** Opening Supplied entries block **

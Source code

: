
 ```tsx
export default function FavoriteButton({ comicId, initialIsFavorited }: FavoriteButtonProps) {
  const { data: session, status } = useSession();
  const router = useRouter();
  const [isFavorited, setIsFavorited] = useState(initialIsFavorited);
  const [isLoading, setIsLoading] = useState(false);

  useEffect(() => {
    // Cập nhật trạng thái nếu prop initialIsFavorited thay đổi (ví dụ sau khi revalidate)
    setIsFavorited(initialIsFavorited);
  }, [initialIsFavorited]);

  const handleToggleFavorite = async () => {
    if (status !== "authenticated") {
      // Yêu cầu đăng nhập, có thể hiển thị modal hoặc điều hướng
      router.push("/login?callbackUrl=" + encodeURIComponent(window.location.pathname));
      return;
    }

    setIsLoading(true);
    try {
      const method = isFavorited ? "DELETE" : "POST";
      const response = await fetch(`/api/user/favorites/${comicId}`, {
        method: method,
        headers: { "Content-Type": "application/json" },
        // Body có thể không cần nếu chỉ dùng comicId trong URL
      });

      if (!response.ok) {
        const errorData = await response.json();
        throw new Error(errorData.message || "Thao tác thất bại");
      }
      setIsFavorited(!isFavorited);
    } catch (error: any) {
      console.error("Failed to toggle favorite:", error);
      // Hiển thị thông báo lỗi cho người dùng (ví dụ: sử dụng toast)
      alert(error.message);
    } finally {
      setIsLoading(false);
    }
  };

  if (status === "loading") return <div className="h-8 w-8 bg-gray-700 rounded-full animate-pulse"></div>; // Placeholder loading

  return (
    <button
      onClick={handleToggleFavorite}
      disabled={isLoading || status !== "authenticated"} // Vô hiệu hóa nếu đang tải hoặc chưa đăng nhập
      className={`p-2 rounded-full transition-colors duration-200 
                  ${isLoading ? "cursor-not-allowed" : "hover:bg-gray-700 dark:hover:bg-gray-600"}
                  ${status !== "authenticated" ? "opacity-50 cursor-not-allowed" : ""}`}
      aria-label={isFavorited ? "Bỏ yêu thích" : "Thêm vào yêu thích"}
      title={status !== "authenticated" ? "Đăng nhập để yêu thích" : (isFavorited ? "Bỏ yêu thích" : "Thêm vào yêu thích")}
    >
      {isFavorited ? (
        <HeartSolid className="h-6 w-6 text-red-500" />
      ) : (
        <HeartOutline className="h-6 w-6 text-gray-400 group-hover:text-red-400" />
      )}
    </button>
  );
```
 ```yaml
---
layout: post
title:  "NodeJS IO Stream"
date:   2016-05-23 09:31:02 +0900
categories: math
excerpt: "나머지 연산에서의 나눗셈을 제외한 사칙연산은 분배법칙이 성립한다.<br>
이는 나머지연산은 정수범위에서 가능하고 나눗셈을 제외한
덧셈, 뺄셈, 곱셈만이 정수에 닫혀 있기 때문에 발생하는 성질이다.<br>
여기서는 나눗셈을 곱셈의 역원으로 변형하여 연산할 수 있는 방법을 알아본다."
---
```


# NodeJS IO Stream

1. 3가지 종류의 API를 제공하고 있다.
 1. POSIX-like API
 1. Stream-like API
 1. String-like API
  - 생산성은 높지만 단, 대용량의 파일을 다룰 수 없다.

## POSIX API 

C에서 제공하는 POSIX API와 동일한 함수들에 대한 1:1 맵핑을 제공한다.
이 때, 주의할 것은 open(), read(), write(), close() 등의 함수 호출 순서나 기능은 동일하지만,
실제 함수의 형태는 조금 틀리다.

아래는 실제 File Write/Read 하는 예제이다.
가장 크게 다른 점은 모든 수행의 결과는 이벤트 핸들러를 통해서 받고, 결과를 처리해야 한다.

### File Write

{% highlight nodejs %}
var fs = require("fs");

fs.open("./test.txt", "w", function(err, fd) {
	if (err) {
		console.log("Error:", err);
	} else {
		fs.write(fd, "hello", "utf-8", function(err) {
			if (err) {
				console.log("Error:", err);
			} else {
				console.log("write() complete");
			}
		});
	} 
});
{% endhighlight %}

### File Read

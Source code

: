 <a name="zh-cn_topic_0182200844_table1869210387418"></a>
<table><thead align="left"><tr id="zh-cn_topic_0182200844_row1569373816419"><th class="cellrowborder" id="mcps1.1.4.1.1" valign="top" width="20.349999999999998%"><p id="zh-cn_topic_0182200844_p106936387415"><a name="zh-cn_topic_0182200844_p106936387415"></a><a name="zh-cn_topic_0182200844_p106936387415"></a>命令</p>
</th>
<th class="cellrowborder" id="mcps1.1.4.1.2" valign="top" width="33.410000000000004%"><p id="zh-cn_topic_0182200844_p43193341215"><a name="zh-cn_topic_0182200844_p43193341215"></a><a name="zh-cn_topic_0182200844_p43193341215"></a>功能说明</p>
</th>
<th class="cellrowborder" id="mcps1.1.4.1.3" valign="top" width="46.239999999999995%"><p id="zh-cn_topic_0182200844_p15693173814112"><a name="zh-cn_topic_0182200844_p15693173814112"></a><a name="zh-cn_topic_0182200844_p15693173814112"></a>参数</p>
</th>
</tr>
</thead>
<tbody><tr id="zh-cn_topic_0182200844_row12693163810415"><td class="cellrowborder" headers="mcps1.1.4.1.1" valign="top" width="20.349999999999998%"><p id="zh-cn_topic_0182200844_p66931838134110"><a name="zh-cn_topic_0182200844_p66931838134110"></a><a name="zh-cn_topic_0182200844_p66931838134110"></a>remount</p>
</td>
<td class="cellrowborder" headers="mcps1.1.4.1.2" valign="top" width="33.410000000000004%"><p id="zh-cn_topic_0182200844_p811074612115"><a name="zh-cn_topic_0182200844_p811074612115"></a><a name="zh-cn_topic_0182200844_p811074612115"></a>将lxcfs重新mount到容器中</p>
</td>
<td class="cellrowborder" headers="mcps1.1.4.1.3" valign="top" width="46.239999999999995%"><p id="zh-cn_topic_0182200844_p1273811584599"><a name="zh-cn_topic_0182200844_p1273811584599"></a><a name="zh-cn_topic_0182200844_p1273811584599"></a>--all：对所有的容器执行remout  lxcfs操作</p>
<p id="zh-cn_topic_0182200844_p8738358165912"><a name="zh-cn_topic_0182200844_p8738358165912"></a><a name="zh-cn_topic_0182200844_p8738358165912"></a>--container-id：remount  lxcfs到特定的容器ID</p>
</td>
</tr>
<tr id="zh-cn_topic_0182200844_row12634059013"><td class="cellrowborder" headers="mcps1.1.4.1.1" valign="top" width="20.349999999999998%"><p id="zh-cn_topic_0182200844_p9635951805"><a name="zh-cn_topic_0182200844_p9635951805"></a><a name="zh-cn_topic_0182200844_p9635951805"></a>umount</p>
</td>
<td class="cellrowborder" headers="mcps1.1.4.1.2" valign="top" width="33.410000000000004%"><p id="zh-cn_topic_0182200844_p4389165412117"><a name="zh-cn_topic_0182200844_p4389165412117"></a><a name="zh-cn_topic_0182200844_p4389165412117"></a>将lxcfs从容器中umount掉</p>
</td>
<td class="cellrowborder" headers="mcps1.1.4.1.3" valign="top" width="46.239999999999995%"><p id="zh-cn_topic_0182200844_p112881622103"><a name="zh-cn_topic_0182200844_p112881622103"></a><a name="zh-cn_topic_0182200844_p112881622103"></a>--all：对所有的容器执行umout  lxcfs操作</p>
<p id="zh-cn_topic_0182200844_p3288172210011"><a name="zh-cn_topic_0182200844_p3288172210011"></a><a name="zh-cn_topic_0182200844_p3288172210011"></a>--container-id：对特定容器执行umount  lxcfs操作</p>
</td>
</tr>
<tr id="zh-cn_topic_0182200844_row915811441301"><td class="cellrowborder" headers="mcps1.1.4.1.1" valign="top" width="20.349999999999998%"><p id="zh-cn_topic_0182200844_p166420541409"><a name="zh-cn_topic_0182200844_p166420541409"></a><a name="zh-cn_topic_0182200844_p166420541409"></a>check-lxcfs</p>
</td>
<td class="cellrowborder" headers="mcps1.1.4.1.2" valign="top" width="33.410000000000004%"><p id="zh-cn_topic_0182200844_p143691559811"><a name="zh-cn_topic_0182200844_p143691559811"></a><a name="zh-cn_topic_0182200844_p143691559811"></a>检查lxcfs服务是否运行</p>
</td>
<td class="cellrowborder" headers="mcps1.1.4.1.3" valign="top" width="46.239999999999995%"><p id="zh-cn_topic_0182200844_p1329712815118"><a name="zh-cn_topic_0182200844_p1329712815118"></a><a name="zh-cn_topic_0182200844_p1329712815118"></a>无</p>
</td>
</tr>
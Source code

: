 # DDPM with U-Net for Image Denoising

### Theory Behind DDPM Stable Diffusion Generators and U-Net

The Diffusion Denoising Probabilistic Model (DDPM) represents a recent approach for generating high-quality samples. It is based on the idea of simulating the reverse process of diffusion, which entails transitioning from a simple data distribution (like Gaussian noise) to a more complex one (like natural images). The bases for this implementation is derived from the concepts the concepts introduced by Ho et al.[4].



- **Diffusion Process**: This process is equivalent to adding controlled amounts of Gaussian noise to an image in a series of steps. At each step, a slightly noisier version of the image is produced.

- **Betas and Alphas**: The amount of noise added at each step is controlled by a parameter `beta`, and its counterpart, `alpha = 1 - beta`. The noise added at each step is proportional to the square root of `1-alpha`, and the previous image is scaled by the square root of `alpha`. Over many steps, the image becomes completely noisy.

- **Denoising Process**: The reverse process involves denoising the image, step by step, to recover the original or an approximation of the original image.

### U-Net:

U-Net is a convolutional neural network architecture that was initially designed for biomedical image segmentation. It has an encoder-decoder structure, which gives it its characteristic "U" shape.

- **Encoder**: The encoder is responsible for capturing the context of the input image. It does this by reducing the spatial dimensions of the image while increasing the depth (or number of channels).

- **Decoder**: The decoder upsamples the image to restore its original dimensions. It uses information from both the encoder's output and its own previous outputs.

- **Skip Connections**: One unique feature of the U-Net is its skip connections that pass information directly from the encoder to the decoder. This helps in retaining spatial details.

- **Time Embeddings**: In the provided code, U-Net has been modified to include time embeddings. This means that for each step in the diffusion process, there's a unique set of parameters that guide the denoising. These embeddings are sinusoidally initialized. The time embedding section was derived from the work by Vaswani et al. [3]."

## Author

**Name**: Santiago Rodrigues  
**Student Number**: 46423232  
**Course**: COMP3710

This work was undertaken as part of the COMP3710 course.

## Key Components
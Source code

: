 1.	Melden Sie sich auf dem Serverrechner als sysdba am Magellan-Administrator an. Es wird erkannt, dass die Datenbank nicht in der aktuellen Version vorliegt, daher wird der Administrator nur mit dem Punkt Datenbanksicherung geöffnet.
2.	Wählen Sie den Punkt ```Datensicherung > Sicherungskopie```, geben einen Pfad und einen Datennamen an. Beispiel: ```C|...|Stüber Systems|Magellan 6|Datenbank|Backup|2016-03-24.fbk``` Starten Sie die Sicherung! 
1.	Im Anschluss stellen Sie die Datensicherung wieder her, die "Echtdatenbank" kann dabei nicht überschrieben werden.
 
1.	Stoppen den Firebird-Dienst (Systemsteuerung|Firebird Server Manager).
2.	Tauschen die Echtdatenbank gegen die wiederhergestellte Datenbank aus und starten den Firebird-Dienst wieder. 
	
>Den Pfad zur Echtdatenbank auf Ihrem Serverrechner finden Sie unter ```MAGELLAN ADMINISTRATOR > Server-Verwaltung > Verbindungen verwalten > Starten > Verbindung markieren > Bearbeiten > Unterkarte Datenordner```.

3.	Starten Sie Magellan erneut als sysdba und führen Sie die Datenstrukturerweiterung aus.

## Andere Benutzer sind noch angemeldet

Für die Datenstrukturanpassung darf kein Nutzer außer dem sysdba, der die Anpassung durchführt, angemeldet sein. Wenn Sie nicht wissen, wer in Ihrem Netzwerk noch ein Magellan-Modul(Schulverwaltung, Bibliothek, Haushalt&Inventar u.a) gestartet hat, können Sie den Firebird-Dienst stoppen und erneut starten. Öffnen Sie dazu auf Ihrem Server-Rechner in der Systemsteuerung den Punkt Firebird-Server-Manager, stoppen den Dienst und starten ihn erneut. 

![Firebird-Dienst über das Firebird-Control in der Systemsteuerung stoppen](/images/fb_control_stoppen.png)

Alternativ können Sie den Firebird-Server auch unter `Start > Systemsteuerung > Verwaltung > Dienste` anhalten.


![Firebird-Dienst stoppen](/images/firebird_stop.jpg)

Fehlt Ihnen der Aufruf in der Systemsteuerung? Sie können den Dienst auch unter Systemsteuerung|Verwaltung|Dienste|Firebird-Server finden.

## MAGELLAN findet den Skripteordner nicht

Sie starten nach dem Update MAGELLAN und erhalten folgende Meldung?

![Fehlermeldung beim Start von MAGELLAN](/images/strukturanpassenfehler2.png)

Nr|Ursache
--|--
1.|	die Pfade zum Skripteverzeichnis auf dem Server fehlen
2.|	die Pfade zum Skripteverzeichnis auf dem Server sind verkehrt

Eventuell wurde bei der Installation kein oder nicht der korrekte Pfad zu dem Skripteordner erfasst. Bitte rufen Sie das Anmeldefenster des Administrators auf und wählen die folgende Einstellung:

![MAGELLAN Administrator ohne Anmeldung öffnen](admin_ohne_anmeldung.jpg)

** Closing Supplied entries block **

Please return every line of the records that contains the word "hoặc".

      // Yêu cầu đăng nhập, có thể hiển thị modal hoặc điều hướng
      disabled={isLoading || status !== "authenticated"} // Vô hiệu hóa nếu đang tải hoặc chưa đăng nhập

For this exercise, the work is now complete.